I encountered many issues during the upgrade—many old blog posts from 2019-2020 failed Zod validation. After fixing the old files, the upgrade went smoothly.
If strict format validation is required, I’d rather write Rust! Having so many standards to follow just for a simple application.
Second Refactoring—Upgrading to Astro V6 (2026.04.02)
The rapid development of LLMs has made frontend work incredibly simple. Tasks that once seemed troublesome are now handled by Claude Opus in one go.

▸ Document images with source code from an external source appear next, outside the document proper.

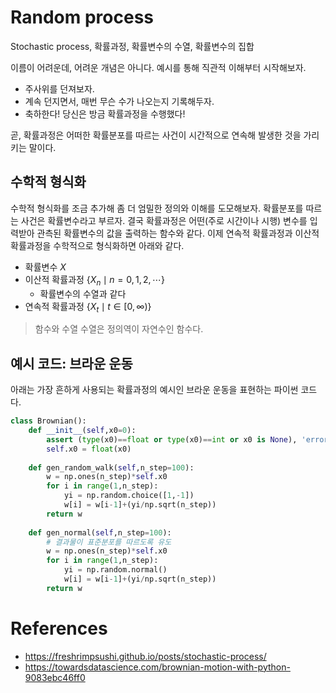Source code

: # Random process
Stochastic process, 확률과정, 확률변수의 수열, 확률변수의 집합

이름이 어려운데, 어려운 개념은 아니다. 예시를 통해 직관적 이해부터 시작해보자.
- 주사위를 던져보자.
- 계속 던지면서, 매번 무슨 수가 나오는지 기록해두자.
- 축하한다! 당신은 방금 확률과정을 수행했다!

곧, 확률과정은 어떠한 확률분포를 따르는 사건이 시간적으로 연속해 발생한 것을 가리키는 말이다.


## 수학적 형식화
수학적 형식화를 조금 추가해 좀 더 엄밀한 정의와 이해를 도모해보자. 확률분포를 따르는 사건은 확률변수라고 부르자. 결국 확률과정은 어떤(주로 시간이나 시행) 변수를 입력받아 관측된 확률변수의 값을 출력하는 함수와 같다. 이제 연속적 확률과정과 이산적 확률과정을 수학적으로 형식화하면 아래와 같다.

- 확률변수 $X$
- 이산적 확률과정 $\{X_n \mid n=0,1,2, \cdots\}$
	- 확률변수의 수열과 같다
- 연속적 확률과정 $\{X_t \mid t \in[0, \infty)\}$


> 함수와 수열
> 수열은 정의역이 자연수인 함수다.


## 예시 코드: 브라운 운동
아래는 가장 흔하게 사용되는 확률과정의 예시인 브라운 운동을 표현하는 파이썬 코드다.

```Python
class Brownian():  
	def __init__(self,x0=0):  
		assert (type(x0)==float or type(x0)==int or x0 is None), 'error'
		self.x0 = float(x0)  
  
	def gen_random_walk(self,n_step=100):  
		w = np.ones(n_step)*self.x0
		for i in range(1,n_step):   
			yi = np.random.choice([1,-1])  
			w[i] = w[i-1]+(yi/np.sqrt(n_step))  
		return w  
  
	def gen_normal(self,n_step=100):  
		# 결과물이 표준분포를 따르도록 유도
		w = np.ones(n_step)*self.x0  
		for i in range(1,n_step):  
			yi = np.random.normal()  
			w[i] = w[i-1]+(yi/np.sqrt(n_step))  
		return w
```


# References
- https://freshrimpsushi.github.io/posts/stochastic-process/
- https://towardsdatascience.com/brownian-motion-with-python-9083ebc46ff0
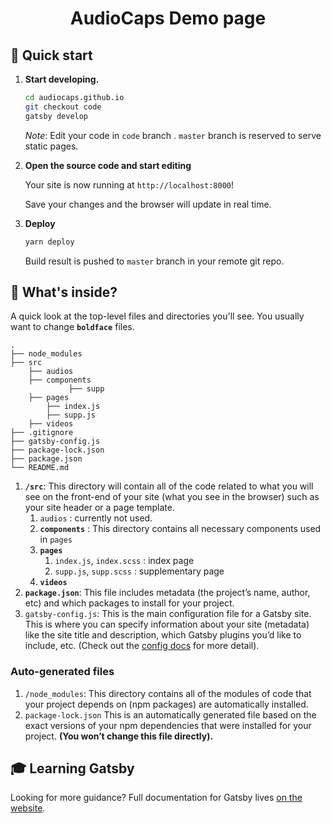 <h1 align="center"> AudioCaps Demo page </h1> 



## 🚀 Quick start

1. **Start developing.**

    ```sh
    cd audiocaps.github.io
    git checkout code
    gatsby develop
    ```

    *Note*: Edit your code in `code` branch .  `master` branch is reserved to serve static pages.

2. **Open the source code and start editing**

    Your site is now running at `http://localhost:8000`! 

    Save your changes and the browser will update in real time.

3.  **Deploy**

    ```sh
    yarn deploy
    ```

    Build result is pushed to `master` branch in your remote git repo.

## 🧐 What's inside?

A quick look at the top-level files and directories you'll see. You usually want to change **`boldface`** files.

    .
    ├── node_modules
    ├── src
        ├── audios
        ├── components
        		 ├── supp
        ├── pages
            ├── index.js
            ├── supp.js
        ├── videos
    ├── .gitignore
    ├── gatsby-config.js
    ├── package-lock.json
    ├── package.json
    └── README.md

1.  **`/src`**: This directory will contain all of the code related to what you will see on the front-end of your site (what you see in the browser) such as your site header or a page template. 
    1.  `audios` : currently not used.
    2.  **`components`** : This directory contains all necessary components used in `pages`
    3.  **`pages`** 
        1.  `index.js`, `index.scss` : index page
        2.  `supp.js`, `supp.scss` : supplementary page
    4.  **`videos`**
2.  **`package.json`**: This file includes metadata (the project’s name, author, etc) and which packages to install for your project.
3.  `gatsby-config.js`: This is the main configuration file for a Gatsby site. This is where you can specify information about your site (metadata) like the site title and description, which Gatsby plugins you’d like to include, etc. (Check out the [config docs](https://www.gatsbyjs.org/docs/gatsby-config/) for more detail).

### Auto-generated files

1. `/node_modules`: This directory contains all of the modules of code that your project depends on (npm packages) are automatically installed.
2. `package-lock.json` This is an automatically generated file based on the exact versions of your npm dependencies that were installed for your project. **(You won’t change this file directly).**

## 🎓 Learning Gatsby

Looking for more guidance? Full documentation for Gatsby lives [on the website](https://www.gatsbyjs.org/).



## 
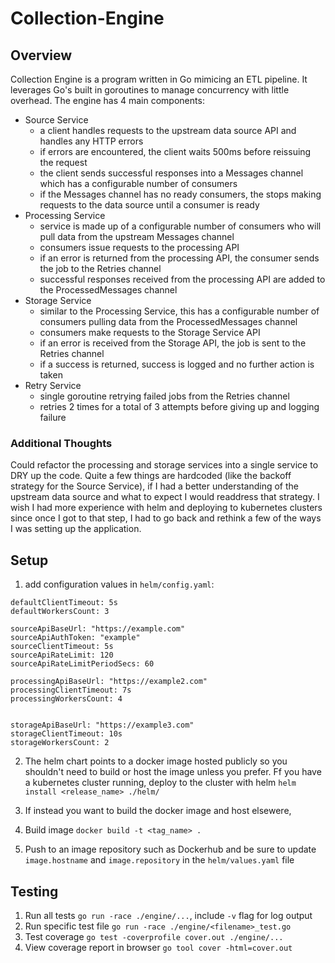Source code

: # Collection-Engine

## Overview
Collection Engine is a program written in Go mimicing an ETL pipeline. It leverages Go's built in goroutines to manage concurrency with little overhead.
The engine has 4 main components:
- Source Service
  - a client handles requests to the upstream data source API and handles any HTTP errors
  - if errors are encountered, the client waits 500ms before reissuing the request
  - the client sends successful responses into a Messages channel which has a configurable number of consumers
  - if the Messages channel has no ready consumers, the stops making requests to the data source until a consumer is ready
- Processing Service
  - service is made up of a configurable number of consumers who will pull data from the upstream Messages channel
  - consumers issue requests to the processing API
  - if an error is returned from the processing API, the consumer sends the job to the Retries channel
  - successful responses received from the processing API are added to the ProcessedMessages channel
- Storage Service
  - similar to the Processing Service, this has a configurable number of consumers pulling data from the ProcessedMessages channel
  - consumers make requests to the Storage Service API
  - if an error is received from the Storage API, the job is sent to the Retries channel
  - if a success is returned, success is logged and no further action is taken
- Retry Service
  - single goroutine retrying failed jobs from the Retries channel
  - retries 2 times for a total of 3 attempts before giving up and logging failure

### Additional Thoughts
Could refactor the processing and storage services into a single service to DRY up the code. Quite a few things are hardcoded (like the backoff strategy for the Source Service), if I had a better understanding of the upstream data source and what to expect I would readdress that strategy. I wish I had more experience with helm and deploying to kubernetes clusters since once I got to that step, I had to go back and rethink a few of the ways I was setting up the application.


## Setup
1. add configuration values in `helm/config.yaml`:
```
defaultClientTimeout: 5s
defaultWorkersCount: 3

sourceApiBaseUrl: "https://example.com"
sourceApiAuthToken: "example"
sourceClientTimeout: 5s
sourceApiRateLimit: 120
sourceApiRateLimitPeriodSecs: 60

processingApiBaseUrl: "https://example2.com"
processingClientTimeout: 7s
processingWorkersCount: 4


storageApiBaseUrl: "https://example3.com"
storageClientTimeout: 10s
storageWorkersCount: 2
```
2. The helm chart points to a docker image hosted publicly so you shouldn't need to build or host the image unless you prefer. Ff you have a kubernetes cluster running, deploy to the cluster with helm `helm install <release_name> ./helm/`


1. If instead you want to build the docker image and host elsewere, 
2. Build image `docker build -t <tag_name> .`
3. Push to an image repository such as Dockerhub and be sure to update `image.hostname` and `image.repository` in the `helm/values.yaml` file

## Testing
1. Run all tests `go run -race ./engine/...`, include `-v` flag for log output
2. Run specific test file `go run -race ./engine/<filename>_test.go`
3. Test coverage `go test -coverprofile cover.out ./engine/...`
4. View coverage report in browser `go tool cover -html=cover.out`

Many effects I wanted to implement in 2024 were achieved in this update:
- JavaScript to TypeScript—without LLMs, I definitely wouldn’t have done this
- Stylus to Tailwind—Hexo’s Stylus was written very complexly, now directly resolved
- Waline and typed directly bundled—my skills were lacking back then, but it doesn’t matter now
- Adding PWA support—wanted to do this with Hexo but didn’t understand it at all, now with Opus just go for it
- Some aesthetic style adjustments
In 2025, Cloudflare acquired Astro and released the V6 upgrade at the end of 2025. Taking advantage of this minor refactoring to resolve it all together.
Now very much looking forward to Astro’s future development.
Conclusion
The entire refactoring process took about a week. Using hexo-theme-butterfly’s CSS saved me the time of worrying about styling.
The result is just usable—it still feels like something’s missing. Many of the original hexo-theme-butterfly features haven’t been implemented yet.
For this, I can only say that when I have time and interest, I’ll slowly add them in.